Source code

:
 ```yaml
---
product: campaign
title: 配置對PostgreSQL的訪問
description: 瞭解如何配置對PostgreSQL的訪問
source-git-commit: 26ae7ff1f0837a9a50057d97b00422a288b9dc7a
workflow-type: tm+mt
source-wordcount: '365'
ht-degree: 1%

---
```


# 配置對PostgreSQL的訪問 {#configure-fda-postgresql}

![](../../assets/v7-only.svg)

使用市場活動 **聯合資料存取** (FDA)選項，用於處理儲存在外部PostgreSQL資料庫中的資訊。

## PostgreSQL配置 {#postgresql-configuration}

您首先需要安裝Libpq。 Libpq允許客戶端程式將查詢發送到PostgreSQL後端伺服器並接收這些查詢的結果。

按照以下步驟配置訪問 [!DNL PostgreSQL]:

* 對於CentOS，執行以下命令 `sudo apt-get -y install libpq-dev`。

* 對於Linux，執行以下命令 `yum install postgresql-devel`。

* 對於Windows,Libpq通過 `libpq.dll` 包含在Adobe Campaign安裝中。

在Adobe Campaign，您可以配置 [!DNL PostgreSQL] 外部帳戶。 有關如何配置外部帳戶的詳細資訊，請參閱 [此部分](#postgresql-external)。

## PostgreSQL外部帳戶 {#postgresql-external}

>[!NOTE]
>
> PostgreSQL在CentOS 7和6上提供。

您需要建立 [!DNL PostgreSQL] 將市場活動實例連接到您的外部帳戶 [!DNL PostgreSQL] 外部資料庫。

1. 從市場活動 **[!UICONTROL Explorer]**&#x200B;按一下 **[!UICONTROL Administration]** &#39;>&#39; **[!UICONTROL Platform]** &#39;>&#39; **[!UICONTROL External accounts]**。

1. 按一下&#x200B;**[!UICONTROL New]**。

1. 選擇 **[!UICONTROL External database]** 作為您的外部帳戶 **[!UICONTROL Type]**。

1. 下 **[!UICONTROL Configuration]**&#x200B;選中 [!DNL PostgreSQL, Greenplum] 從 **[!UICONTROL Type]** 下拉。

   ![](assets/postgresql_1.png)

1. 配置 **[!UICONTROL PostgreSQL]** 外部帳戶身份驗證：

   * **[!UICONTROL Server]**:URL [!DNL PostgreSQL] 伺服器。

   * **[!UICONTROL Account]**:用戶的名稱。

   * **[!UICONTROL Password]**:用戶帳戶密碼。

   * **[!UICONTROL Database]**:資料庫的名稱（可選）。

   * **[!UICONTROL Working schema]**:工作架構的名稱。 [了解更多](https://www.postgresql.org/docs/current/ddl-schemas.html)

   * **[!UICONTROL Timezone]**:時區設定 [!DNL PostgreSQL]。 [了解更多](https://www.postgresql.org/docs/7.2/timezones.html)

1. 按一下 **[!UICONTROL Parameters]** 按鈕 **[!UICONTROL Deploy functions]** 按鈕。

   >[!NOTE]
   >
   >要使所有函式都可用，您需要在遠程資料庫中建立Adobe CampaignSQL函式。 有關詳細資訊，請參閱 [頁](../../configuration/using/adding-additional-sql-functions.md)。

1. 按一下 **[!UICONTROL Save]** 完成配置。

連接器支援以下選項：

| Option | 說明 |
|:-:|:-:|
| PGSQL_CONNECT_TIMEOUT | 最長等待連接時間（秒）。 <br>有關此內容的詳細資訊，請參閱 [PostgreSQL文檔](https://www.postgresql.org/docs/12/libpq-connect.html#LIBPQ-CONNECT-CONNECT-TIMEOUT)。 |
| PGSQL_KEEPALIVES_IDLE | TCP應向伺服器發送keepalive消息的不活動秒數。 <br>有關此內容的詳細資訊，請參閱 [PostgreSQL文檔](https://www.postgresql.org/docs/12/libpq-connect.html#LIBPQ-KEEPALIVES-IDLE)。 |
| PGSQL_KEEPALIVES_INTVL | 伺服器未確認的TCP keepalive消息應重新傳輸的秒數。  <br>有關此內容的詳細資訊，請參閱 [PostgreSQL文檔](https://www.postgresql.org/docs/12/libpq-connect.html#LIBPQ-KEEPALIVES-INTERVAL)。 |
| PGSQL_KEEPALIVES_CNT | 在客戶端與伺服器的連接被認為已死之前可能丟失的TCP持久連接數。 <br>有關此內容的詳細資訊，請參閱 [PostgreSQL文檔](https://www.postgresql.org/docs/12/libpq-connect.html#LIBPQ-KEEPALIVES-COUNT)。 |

·····

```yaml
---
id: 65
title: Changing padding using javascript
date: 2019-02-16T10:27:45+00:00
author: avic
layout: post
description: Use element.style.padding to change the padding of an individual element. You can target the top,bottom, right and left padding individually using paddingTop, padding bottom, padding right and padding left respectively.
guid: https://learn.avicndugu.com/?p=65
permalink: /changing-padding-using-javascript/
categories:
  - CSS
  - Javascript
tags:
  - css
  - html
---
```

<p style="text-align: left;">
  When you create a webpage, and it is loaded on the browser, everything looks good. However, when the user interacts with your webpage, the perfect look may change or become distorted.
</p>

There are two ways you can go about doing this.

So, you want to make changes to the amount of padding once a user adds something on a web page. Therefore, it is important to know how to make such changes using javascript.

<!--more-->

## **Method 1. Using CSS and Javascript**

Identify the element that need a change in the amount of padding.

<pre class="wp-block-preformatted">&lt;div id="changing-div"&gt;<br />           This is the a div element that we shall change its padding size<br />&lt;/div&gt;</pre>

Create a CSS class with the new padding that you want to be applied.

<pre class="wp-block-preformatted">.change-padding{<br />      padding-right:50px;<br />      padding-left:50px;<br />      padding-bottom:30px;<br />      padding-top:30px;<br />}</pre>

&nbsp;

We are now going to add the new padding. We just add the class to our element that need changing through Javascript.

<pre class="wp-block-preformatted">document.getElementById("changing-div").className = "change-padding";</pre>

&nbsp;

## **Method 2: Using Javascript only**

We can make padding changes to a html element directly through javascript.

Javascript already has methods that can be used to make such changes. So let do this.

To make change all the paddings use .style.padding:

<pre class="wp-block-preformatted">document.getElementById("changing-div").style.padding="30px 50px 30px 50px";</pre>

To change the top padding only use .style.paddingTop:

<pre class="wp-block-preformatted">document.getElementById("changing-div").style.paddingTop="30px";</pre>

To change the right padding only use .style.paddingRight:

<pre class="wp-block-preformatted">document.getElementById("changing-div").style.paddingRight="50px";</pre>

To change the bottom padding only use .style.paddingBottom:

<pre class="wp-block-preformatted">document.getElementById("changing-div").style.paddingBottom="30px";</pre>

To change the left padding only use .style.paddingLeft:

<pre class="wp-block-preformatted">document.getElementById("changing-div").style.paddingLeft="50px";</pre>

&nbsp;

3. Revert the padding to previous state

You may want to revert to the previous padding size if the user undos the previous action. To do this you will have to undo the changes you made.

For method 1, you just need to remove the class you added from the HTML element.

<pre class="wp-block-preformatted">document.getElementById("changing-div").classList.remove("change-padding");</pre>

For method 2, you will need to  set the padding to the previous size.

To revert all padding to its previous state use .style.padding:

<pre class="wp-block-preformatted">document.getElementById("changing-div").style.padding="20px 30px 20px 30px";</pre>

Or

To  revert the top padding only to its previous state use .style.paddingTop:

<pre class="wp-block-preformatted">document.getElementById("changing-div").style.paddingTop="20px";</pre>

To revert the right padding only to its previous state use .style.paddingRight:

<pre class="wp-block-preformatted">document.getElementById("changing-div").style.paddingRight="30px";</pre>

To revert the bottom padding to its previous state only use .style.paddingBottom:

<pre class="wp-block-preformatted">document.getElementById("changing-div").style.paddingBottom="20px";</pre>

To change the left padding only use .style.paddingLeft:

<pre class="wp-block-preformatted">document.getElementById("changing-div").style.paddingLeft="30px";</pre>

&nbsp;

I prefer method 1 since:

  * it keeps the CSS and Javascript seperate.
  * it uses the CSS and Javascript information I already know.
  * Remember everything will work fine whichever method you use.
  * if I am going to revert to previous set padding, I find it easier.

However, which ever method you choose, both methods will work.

·····

**YOUR GOAL**
Using only the listing above, restate exactly the lines from the line containing "Source code" through the line containing "1. 從市場活動 **[!UICONTROL", both included.

**REPLY TO THE TASK**
Source code

:
 ```yaml
---
product: campaign
title: 配置對PostgreSQL的訪問
description: 瞭解如何配置對PostgreSQL的訪問
source-git-commit: 26ae7ff1f0837a9a50057d97b00422a288b9dc7a
workflow-type: tm+mt
source-wordcount: '365'
ht-degree: 1%

---
```


# 配置對PostgreSQL的訪問 {#configure-fda-postgresql}

![](../../assets/v7-only.svg)

使用市場活動 **聯合資料存取** (FDA)選項，用於處理儲存在外部PostgreSQL資料庫中的資訊。

## PostgreSQL配置 {#postgresql-configuration}

您首先需要安裝Libpq。 Libpq允許客戶端程式將查詢發送到PostgreSQL後端伺服器並接收這些查詢的結果。

按照以下步驟配置訪問 [!DNL PostgreSQL]:

* 對於CentOS，執行以下命令 `sudo apt-get -y install libpq-dev`。

* 對於Linux，執行以下命令 `yum install postgresql-devel`。

* 對於Windows,Libpq通過 `libpq.dll` 包含在Adobe Campaign安裝中。

在Adobe Campaign，您可以配置 [!DNL PostgreSQL] 外部帳戶。 有關如何配置外部帳戶的詳細資訊，請參閱 [此部分](#postgresql-external)。

## PostgreSQL外部帳戶 {#postgresql-external}

>[!NOTE]
>
> PostgreSQL在CentOS 7和6上提供。

您需要建立 [!DNL PostgreSQL] 將市場活動實例連接到您的外部帳戶 [!DNL PostgreSQL] 外部資料庫。

1. 從市場活動 **[!UICONTROL Explorer]**&#x200B;按一下 **[!UICONTROL Administration]** &#39;>&#39; **[!UICONTROL Platform]** &#39;>&#39; **[!UICONTROL External accounts]**。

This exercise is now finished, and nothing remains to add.